Saturday, March 15, 2008

NEXT UP: Ernest Hemingway

Ernst Hemingway (1899-1961) was an expatriate American writer. His writing career started with a stint as reporter for the Kansas City Star in 1917. His short stories and novels are noted for their understated and succinct writing style, which evolved from his journalistic style. He once said that his writing was influenced by the Star's style guide : "Use short sentences. Use short first paragraphs. Use vigorous English. Be positive, not negative."

Hemingway's novels include "The Sun Also Rises", "For Whom the Bell Tolls" , "A Farewell to Arms" and "The Old Man and the Sea."

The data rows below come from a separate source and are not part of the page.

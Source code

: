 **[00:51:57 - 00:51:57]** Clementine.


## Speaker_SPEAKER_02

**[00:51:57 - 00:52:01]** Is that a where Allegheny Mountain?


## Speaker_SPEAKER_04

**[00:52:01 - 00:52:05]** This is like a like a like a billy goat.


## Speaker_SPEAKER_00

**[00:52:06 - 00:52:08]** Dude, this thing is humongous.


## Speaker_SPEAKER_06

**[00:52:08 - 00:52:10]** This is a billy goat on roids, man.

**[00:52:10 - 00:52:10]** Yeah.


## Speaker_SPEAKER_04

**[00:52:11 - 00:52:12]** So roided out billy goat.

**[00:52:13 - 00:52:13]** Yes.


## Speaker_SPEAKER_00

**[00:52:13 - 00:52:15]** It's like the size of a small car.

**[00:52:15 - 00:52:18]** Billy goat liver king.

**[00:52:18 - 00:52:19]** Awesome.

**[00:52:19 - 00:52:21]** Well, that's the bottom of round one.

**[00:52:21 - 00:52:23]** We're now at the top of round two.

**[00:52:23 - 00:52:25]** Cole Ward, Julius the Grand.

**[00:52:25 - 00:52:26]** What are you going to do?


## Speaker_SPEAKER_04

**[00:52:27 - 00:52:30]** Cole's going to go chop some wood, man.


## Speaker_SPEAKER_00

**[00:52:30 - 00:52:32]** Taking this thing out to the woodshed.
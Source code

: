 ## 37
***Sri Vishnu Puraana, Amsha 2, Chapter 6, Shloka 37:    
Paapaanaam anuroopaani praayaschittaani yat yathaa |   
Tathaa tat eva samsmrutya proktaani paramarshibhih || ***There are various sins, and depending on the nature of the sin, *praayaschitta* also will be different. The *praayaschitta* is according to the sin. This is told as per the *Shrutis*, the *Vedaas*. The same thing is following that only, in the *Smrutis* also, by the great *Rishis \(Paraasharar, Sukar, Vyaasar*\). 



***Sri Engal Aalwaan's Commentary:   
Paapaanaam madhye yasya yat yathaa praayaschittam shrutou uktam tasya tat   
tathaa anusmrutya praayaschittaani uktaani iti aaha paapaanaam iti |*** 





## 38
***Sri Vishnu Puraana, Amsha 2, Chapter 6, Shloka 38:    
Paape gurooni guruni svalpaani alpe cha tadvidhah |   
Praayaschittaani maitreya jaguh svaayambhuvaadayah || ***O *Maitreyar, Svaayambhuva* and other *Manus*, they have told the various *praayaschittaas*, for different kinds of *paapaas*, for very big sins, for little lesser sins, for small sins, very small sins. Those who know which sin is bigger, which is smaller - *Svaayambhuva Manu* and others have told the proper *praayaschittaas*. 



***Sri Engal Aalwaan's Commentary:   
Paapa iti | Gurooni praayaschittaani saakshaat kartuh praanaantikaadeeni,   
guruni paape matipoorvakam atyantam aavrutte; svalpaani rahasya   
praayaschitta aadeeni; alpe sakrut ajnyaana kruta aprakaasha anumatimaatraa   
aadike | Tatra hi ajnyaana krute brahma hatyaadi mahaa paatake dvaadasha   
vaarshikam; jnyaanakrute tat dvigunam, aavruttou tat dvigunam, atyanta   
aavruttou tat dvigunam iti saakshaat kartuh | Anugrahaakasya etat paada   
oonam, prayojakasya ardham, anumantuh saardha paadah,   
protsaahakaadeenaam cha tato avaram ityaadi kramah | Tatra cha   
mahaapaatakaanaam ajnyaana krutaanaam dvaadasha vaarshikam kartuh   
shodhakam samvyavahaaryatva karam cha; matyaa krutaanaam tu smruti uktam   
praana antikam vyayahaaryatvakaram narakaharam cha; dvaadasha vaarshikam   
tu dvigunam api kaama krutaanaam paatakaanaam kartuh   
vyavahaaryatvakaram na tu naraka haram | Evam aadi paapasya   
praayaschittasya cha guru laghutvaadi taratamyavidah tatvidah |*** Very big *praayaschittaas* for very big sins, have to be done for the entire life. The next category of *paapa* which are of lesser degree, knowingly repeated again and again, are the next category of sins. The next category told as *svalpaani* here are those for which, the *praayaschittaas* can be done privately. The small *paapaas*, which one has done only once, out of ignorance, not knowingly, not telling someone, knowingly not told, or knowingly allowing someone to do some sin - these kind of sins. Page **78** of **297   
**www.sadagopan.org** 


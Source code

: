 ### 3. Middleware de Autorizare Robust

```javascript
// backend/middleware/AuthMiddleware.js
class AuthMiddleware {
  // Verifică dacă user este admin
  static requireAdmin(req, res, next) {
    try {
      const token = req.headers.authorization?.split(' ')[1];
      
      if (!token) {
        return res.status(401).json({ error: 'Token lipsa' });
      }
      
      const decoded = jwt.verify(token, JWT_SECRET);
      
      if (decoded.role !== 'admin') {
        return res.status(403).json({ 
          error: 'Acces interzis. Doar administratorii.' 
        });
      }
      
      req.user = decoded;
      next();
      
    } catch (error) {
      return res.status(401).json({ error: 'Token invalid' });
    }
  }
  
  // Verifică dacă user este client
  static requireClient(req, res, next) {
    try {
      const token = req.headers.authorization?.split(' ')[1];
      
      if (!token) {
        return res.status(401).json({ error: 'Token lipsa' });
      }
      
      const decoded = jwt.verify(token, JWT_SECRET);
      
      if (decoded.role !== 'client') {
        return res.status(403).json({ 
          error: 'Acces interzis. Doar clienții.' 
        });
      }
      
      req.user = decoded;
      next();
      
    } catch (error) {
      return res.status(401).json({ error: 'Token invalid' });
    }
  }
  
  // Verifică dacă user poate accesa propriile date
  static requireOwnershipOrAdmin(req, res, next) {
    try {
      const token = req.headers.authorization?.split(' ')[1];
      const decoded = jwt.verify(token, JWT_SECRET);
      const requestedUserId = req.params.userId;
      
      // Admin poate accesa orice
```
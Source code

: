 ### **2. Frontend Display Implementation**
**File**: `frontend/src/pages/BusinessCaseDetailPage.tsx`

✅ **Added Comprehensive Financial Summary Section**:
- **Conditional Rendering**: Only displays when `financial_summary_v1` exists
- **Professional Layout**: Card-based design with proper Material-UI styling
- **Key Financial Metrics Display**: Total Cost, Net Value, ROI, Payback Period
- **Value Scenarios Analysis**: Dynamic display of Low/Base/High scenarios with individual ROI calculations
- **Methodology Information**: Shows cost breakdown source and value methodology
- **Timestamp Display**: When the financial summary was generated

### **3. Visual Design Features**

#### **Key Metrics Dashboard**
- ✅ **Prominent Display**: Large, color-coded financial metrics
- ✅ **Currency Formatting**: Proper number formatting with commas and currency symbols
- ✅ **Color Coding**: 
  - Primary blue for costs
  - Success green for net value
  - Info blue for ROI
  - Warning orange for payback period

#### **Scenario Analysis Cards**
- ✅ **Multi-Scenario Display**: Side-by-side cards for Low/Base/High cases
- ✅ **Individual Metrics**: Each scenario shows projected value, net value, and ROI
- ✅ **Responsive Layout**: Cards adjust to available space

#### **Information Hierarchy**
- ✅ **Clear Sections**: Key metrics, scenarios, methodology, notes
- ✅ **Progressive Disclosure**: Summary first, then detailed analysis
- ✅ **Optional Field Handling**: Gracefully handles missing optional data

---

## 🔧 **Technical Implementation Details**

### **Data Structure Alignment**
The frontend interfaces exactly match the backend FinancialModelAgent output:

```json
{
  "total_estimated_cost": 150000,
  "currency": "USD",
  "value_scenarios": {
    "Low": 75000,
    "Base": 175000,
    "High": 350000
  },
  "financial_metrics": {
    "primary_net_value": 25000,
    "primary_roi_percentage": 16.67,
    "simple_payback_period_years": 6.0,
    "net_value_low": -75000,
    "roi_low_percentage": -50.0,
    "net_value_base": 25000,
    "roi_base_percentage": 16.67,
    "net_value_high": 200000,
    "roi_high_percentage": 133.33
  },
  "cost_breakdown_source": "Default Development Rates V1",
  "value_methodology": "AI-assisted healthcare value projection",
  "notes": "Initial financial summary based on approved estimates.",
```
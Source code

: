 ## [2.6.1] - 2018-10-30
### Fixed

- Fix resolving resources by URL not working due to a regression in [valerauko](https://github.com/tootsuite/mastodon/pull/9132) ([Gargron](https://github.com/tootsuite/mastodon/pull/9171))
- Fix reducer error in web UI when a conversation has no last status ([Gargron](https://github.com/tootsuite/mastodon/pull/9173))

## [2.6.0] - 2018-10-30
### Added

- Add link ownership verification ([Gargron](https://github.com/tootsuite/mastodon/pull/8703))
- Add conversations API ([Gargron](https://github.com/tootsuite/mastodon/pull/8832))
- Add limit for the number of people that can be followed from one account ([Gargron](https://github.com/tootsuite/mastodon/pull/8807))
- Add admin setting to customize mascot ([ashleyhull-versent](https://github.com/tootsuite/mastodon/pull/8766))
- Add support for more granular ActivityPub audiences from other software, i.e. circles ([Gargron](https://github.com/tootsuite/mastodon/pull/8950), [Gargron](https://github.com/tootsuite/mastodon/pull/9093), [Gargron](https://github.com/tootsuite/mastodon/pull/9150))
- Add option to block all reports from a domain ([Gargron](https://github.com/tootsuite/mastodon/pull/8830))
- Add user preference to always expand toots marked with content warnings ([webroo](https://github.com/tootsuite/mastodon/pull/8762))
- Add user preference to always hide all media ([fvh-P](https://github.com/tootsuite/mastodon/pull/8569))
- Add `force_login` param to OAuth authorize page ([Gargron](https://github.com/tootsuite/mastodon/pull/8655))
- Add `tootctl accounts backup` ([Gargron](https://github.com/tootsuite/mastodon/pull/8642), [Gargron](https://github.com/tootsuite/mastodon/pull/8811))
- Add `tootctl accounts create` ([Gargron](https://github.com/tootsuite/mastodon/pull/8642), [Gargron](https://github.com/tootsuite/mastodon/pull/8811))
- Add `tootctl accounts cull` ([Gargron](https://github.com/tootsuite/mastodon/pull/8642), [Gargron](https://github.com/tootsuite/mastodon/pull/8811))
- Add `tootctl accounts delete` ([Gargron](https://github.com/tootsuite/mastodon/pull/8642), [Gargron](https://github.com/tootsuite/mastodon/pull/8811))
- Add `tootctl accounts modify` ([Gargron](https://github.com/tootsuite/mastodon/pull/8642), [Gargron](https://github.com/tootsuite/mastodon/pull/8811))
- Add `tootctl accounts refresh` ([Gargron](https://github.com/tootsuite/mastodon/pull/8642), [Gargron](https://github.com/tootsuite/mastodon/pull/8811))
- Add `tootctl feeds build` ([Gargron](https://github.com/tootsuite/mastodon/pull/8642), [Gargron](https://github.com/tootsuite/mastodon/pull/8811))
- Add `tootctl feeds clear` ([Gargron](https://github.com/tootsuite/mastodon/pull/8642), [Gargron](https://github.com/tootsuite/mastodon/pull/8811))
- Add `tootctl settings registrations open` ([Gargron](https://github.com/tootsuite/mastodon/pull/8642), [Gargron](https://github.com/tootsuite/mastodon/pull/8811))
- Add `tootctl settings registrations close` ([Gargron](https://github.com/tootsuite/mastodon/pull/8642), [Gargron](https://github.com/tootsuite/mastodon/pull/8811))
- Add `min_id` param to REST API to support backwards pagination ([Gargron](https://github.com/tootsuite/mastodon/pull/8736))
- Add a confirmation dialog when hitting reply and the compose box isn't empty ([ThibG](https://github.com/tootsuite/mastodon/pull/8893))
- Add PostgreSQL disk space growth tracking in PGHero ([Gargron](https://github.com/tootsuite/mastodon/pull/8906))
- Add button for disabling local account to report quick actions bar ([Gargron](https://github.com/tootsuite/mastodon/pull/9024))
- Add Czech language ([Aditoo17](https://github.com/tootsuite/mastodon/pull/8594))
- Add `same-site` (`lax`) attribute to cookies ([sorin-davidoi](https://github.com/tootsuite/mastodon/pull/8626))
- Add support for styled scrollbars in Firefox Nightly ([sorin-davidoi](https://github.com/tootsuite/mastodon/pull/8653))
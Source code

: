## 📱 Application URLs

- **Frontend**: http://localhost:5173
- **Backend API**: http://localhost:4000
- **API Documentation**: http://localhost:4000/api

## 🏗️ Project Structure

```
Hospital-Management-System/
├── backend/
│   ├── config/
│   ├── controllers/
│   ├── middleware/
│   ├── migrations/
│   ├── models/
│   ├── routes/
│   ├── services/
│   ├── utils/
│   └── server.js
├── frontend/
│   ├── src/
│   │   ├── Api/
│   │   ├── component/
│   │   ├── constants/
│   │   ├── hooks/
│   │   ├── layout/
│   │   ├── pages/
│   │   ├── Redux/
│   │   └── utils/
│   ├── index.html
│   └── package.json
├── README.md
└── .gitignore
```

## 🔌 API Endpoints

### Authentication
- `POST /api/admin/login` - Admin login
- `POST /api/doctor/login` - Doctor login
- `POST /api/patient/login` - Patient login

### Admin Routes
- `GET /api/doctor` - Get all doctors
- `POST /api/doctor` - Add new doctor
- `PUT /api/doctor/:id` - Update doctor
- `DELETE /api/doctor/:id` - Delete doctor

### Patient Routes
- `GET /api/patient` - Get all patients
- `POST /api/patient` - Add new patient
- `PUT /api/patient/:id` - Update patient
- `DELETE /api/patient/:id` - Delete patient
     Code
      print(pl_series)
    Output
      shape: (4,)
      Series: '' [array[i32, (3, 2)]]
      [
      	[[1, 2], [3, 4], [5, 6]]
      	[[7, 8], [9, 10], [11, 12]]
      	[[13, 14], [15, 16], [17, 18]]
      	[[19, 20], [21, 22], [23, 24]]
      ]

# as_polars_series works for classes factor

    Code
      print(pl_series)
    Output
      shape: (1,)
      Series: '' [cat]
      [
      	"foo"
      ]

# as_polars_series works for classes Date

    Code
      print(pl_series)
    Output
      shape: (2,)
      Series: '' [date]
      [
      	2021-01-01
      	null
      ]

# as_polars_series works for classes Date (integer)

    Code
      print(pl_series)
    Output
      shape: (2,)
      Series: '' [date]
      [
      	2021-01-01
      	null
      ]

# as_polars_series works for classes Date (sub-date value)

Hemingway lived and wrote in Paris after World War I. Many of his novels focus on Americans living in Europe after the war. His novels also include manly activities as bullfighting, the running of the bulls in Pamplona, and hunting trips. His writing is categorized by economy in writing, featuring stoic male protagonists who exhibit what is known as "grace under pressure." His writing -the style, characters and themes- had a great influence on the development of modern fiction. He was a contemporary of F. Scott Fitzgerald, Gertrude Stein, and Ezra Pound ( remember him? Imagists?) who was Hemingway's artistic mentor for a time. Hemingway said"Ezra was right half the time, and when he was wrong, he was so wrong you were never in any doubt about it."

The short stories of Hemingway we will read are:

The Snows of Kilimanjaro
The Killers
The Short happy Life of Francis Macomber

As we read these short stories ( actual short stories, not novellas like Kafka's Metamorphosis), watch for how Hemingway uses economy of language to tell his story, to describe people and settings, and how his use of dialogue fleshes out a story or character.

We will also evaluate whether or not Papa ( Hemingway's nickname) stuck to his Kansas City Star style manual guidelines, using short sentences, short first paragraphs, vigorous English.

Since these stories are so short, we will try to read & annotate them in one sitting, with discussion and analysis for the remainder of the week.


vanessa said...

I think our entire class will be thrilled to hear that Hemingway's short stories are not "Kafkaesque" novellas. Hey, Kafkaesque is actually a word! On November 30, 2006, a federal judge called the Federal Emergency Agency "Kafkaesque," because the body did not provide enough aid to Hurricane Katrina victims. (Evidently, though, the term "Kafkaesque" was coined much earlier.)

Byrne's English12AP said...

Vanessa, that is an awesome conection! And, if we take Kafka's writing as having Zeno's Paradox as a "character", what does that say about FEMA & Hurricane Katrina?

IMHO, Hemingway will be *much* easier to read & analyze than Kafka.